**Exercise instructions**
Would you please return the lines of the entries below starting at the line that has "provided is applicable" and ending at the line that has "The LMF initiates the procedure by sending a MEASUREMENT", both included, exactly as they are?

* * *

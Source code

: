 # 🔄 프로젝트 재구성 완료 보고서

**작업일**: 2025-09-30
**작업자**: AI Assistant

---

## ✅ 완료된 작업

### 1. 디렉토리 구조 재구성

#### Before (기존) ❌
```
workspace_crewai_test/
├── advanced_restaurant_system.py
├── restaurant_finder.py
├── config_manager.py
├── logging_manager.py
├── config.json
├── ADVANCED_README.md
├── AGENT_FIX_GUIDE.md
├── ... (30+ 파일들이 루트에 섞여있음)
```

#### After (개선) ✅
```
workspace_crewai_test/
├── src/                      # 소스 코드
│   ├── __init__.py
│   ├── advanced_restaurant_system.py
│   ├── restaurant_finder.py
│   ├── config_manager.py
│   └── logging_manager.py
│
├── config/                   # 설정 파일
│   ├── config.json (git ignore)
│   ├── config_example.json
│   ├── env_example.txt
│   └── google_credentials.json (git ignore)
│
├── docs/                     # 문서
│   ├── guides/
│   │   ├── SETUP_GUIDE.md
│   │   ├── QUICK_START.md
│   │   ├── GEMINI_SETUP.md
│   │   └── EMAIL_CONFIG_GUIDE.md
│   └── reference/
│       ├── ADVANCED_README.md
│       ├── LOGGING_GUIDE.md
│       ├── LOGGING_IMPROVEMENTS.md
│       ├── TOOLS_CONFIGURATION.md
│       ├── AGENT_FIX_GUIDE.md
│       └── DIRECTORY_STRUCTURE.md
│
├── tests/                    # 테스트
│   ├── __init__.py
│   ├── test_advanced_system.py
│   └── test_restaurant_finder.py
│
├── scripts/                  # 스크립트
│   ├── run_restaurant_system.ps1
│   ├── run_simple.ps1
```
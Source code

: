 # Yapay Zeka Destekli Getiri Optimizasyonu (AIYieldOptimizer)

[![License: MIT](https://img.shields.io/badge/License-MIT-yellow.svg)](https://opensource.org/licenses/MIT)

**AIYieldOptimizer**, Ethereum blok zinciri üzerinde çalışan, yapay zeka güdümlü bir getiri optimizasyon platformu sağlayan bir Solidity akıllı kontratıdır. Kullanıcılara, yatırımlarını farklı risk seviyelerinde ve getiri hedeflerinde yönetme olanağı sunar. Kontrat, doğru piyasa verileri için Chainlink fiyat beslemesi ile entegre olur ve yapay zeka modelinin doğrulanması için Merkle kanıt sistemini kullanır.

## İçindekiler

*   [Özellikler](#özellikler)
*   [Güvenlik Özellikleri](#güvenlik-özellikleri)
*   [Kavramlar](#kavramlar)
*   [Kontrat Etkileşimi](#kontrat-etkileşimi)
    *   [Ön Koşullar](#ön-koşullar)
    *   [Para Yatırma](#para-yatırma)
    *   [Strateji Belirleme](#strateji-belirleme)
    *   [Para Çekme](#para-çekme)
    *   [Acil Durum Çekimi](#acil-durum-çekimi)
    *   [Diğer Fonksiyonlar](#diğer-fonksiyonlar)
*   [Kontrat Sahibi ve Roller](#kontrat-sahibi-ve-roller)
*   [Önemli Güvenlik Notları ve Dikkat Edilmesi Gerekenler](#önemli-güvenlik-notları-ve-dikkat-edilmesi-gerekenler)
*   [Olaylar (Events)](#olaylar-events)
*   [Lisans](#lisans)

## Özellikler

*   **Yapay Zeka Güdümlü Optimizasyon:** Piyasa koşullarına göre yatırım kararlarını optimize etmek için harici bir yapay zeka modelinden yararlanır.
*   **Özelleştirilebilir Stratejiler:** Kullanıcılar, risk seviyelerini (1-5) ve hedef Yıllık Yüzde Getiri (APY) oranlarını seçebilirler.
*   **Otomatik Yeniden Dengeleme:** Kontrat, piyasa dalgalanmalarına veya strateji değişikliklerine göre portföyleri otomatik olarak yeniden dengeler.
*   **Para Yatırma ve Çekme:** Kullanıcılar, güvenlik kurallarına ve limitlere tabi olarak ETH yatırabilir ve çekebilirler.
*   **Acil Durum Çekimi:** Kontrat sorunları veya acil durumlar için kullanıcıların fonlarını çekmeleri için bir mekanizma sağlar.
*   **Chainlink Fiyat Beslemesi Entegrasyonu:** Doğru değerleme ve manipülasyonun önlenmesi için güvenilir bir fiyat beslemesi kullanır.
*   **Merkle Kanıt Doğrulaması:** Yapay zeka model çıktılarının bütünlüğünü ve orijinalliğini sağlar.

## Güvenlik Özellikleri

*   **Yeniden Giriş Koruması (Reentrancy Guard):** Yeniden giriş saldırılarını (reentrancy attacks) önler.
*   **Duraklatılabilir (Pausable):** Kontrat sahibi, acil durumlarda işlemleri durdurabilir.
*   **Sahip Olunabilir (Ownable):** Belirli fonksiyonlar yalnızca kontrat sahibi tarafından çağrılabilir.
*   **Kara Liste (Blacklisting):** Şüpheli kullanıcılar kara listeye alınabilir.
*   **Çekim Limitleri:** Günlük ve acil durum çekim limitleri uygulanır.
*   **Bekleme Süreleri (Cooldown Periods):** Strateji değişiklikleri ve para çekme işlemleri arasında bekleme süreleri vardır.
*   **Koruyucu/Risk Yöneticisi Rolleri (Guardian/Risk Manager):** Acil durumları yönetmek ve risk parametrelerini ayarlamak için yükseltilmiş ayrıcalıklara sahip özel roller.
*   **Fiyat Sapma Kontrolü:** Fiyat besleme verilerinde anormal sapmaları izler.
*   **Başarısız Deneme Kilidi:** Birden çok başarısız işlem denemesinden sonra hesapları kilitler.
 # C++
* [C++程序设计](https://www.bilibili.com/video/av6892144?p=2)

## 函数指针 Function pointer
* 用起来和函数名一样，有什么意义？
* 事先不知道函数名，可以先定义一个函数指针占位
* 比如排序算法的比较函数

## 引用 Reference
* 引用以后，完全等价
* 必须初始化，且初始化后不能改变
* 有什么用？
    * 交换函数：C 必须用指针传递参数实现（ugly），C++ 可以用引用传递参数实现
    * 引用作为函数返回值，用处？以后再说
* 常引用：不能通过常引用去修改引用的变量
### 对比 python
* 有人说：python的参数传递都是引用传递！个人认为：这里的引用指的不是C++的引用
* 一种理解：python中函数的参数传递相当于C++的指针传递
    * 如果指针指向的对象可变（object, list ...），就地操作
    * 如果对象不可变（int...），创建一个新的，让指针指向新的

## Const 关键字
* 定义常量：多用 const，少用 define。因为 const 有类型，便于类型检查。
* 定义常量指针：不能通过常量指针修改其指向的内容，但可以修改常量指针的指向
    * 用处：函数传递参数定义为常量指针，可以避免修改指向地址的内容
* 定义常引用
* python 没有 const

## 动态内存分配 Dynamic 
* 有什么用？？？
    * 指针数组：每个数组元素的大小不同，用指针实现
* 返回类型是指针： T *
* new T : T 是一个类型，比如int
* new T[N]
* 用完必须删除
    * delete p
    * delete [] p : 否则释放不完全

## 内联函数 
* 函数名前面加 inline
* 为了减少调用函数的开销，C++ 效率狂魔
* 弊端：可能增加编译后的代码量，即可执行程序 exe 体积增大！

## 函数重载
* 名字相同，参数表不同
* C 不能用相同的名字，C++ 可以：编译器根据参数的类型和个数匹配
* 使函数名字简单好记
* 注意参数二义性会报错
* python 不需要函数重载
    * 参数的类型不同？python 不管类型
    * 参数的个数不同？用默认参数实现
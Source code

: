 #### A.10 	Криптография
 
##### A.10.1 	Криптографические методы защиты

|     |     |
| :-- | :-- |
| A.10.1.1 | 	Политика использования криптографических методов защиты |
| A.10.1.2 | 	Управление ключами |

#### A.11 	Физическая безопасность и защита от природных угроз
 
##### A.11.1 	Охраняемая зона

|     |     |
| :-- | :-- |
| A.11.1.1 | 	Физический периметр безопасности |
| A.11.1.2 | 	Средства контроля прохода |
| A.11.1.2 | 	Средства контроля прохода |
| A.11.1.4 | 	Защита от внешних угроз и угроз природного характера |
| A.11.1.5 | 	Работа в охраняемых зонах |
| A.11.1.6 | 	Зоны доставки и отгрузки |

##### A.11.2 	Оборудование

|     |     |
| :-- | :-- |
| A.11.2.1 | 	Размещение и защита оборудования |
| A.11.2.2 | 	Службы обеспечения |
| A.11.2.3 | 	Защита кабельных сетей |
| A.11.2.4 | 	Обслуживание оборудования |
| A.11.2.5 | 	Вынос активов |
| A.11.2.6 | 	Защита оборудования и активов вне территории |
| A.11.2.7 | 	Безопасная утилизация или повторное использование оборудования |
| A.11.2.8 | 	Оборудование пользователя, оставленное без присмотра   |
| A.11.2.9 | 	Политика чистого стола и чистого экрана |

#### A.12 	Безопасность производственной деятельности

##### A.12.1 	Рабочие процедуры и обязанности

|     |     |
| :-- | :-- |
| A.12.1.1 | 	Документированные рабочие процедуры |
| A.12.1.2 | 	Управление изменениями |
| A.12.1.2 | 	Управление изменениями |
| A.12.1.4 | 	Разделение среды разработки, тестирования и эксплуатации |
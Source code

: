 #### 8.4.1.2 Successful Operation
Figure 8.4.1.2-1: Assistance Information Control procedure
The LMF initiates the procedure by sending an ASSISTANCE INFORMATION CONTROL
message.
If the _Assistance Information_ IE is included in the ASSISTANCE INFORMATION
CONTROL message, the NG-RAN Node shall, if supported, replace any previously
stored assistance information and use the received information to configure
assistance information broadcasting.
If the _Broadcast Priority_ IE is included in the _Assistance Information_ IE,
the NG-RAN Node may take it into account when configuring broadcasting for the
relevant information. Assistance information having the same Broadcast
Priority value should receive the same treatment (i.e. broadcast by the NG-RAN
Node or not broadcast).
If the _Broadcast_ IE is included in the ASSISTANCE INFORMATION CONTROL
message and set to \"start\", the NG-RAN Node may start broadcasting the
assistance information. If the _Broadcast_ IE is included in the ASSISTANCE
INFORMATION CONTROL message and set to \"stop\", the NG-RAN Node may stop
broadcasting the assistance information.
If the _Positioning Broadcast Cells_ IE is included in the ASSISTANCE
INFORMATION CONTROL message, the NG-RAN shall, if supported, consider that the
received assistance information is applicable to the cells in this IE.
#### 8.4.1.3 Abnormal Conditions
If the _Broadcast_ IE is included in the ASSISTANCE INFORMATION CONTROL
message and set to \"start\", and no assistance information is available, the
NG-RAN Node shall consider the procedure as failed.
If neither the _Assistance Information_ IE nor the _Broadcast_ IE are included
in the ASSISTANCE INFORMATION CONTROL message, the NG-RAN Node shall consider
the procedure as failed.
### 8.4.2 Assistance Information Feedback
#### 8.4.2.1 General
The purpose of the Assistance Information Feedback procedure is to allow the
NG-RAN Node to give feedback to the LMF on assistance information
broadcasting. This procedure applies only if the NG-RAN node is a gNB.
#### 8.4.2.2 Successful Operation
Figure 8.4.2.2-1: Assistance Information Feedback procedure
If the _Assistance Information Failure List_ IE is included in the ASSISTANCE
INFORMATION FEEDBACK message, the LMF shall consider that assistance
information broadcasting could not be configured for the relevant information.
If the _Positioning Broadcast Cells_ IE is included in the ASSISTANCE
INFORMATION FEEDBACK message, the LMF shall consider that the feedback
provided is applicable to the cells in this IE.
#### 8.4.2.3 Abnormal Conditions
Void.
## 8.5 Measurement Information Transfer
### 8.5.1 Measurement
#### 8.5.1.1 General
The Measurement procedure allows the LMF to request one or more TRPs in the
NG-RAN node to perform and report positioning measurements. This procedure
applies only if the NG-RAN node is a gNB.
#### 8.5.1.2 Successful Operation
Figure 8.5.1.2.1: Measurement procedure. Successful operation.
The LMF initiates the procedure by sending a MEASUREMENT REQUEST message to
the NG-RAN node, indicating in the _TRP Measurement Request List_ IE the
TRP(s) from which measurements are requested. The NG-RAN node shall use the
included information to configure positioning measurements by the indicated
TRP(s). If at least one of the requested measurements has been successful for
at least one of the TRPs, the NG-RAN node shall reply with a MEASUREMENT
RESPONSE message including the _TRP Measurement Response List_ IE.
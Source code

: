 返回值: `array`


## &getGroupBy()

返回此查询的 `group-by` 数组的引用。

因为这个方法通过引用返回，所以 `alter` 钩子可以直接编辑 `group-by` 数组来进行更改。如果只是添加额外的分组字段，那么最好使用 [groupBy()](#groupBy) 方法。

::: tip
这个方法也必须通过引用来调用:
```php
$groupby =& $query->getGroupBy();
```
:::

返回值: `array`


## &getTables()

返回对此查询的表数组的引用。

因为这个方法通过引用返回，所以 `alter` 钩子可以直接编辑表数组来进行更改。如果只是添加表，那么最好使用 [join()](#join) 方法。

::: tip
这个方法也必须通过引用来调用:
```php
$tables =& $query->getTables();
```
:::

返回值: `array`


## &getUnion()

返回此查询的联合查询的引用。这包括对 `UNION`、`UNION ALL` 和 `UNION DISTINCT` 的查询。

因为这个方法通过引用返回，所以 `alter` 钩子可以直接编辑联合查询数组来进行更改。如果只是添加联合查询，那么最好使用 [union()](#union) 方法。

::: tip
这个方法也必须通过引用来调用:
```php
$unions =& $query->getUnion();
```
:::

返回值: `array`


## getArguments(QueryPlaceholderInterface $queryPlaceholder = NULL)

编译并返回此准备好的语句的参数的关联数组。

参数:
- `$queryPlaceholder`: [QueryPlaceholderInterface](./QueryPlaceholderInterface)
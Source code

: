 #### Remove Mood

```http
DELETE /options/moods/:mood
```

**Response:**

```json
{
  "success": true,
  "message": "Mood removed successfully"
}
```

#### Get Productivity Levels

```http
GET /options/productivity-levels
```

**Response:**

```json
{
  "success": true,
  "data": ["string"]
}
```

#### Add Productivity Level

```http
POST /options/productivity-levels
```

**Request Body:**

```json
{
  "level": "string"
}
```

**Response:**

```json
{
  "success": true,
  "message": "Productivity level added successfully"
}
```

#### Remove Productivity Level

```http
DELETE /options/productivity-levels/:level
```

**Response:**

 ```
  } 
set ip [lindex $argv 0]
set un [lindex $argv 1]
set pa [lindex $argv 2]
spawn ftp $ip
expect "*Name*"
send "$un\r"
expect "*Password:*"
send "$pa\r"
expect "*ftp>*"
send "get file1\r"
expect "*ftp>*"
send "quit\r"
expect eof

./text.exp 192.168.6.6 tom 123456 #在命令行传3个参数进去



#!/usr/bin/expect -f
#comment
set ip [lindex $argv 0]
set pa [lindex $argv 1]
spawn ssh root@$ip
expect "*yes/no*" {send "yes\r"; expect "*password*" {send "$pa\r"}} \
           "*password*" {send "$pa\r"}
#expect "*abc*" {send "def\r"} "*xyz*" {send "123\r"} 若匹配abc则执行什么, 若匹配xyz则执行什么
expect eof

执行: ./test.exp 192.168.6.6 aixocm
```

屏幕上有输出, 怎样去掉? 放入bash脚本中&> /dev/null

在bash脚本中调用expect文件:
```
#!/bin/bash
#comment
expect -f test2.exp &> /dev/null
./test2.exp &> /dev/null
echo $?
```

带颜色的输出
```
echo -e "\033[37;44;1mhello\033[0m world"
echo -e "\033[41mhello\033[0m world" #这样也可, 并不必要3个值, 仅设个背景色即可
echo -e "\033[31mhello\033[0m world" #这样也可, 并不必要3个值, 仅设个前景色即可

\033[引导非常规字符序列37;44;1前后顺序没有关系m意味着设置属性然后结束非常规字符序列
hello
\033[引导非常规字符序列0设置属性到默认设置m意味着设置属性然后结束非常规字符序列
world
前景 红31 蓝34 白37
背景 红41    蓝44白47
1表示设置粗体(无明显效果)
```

* * *

**The completed task**
provided is applicable to the cells in this IE.
#### 8.4.2.3 Abnormal Conditions
Void.
## 8.5 Measurement Information Transfer
### 8.5.1 Measurement
#### 8.5.1.1 General
The Measurement procedure allows the LMF to request one or more TRPs in the
NG-RAN node to perform and report positioning measurements. This procedure
applies only if the NG-RAN node is a gNB.
#### 8.5.1.2 Successful Operation
Figure 8.5.1.2.1: Measurement procedure. Successful operation.
The LMF initiates the procedure by sending a MEASUREMENT REQUEST message to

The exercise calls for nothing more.